---------- MATERIAL FOR THE TASK ----------

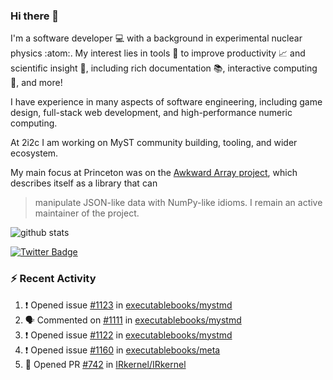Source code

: ### Hi there 👋 

I'm a software developer 💻 with a background in experimental nuclear physics :atom:. My interest lies in tools :wrench: to improve productivity :chart_with_upwards_trend: and scientific insight :telescope:, including rich documentation 📚, interactive computing 🧮, and more! 

I have experience in many aspects of software engineering, including game design, full-stack web development, and high-performance numeric computing. 

At 2i2c I am working on MyST community building, tooling, and wider ecosystem. 

My main focus at Princeton was on the [Awkward Array project](awkward-array.org/), which describes itself as a library that can 
> manipulate JSON-like data with NumPy-like idioms. I remain an active maintainer of the project. 

![github stats](https://github-readme-stats.vercel.app/api?username=agoose77&show_icons=true&hide_rank=true&hide_title=true&bg_color=30,e76445,904e95&text_color=efe3ec&icon_color=efe3ec)
<!--
**agoose77/agoose77** is a ✨ _special_ ✨ repository because its `README.md` (this file) appears on your GitHub profile.

Here are some ideas to get you started:

- 🔭 I’m currently working on ...
- 🌱 I’m currently learning ...
- 👯 I’m looking to collaborate on ...
- 🤔 I’m looking for help with ...
- 💬 Ask me about ...
- 📫 How to reach me: ...
- 😄 Pronouns: ...
- ⚡ Fun fact: ...
-->

[![Twitter Badge](https://img.shields.io/twitter/follow/agoose77?style=flat-square&logo=Twitter&logoColor=white&color=cornflowerblue)](https://twitter.com/agoose77)

### :zap: Recent Activity

<!--START_SECTION:activity-->
1. ❗ Opened issue [#1123](https://github.com/executablebooks/mystmd/issues/1123) in [executablebooks/mystmd](https://github.com/executablebooks/mystmd)
2. 🗣 Commented on [#1111](https://github.com/executablebooks/mystmd/issues/1111#issuecomment-2061851911) in [executablebooks/mystmd](https://github.com/executablebooks/mystmd)
3. ❗ Opened issue [#1122](https://github.com/executablebooks/mystmd/issues/1122) in [executablebooks/mystmd](https://github.com/executablebooks/mystmd)
4. ❗ Opened issue [#1160](https://github.com/executablebooks/meta/issues/1160) in [executablebooks/meta](https://github.com/executablebooks/meta)
5. 💪 Opened PR [#742](https://github.com/IRkernel/IRkernel/pull/742) in [IRkernel/IRkernel](https://github.com/IRkernel/IRkernel)
<!--END_SECTION:activity-->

----------

> **AIM OF THE TASK**:
For each line above that contains the word "https", copy that line.

> **SOLVED EXERCISE**:
![github stats](https://github-readme-stats.vercel.app/api?username=agoose77&show_icons=true&hide_rank=true&hide_title=true&bg_color=30,e76445,904e95&text_color=efe3ec&icon_color=efe3ec)
[![Twitter Badge](https://img.shields.io/twitter/follow/agoose77?style=flat-square&logo=Twitter&logoColor=white&color=cornflowerblue)](https://twitter.com/agoose77)
1. ❗ Opened issue [#1123](https://github.com/executablebooks/mystmd/issues/1123) in [executablebooks/mystmd](https://github.com/executablebooks/mystmd)
2. 🗣 Commented on [#1111](https://github.com/executablebooks/mystmd/issues/1111#issuecomment-2061851911) in [executablebooks/mystmd](https://github.com/executablebooks/mystmd)
3. ❗ Opened issue [#1122](https://github.com/executablebooks/mystmd/issues/1122) in [executablebooks/mystmd](https://github.com/executablebooks/mystmd)
4. ❗ Opened issue [#1160](https://github.com/executablebooks/meta/issues/1160) in [executablebooks/meta](https://github.com/executablebooks/meta)
5. 💪 Opened PR [#742](https://github.com/IRkernel/IRkernel/pull/742) in [IRkernel/IRkernel](https://github.com/IRkernel/IRkernel)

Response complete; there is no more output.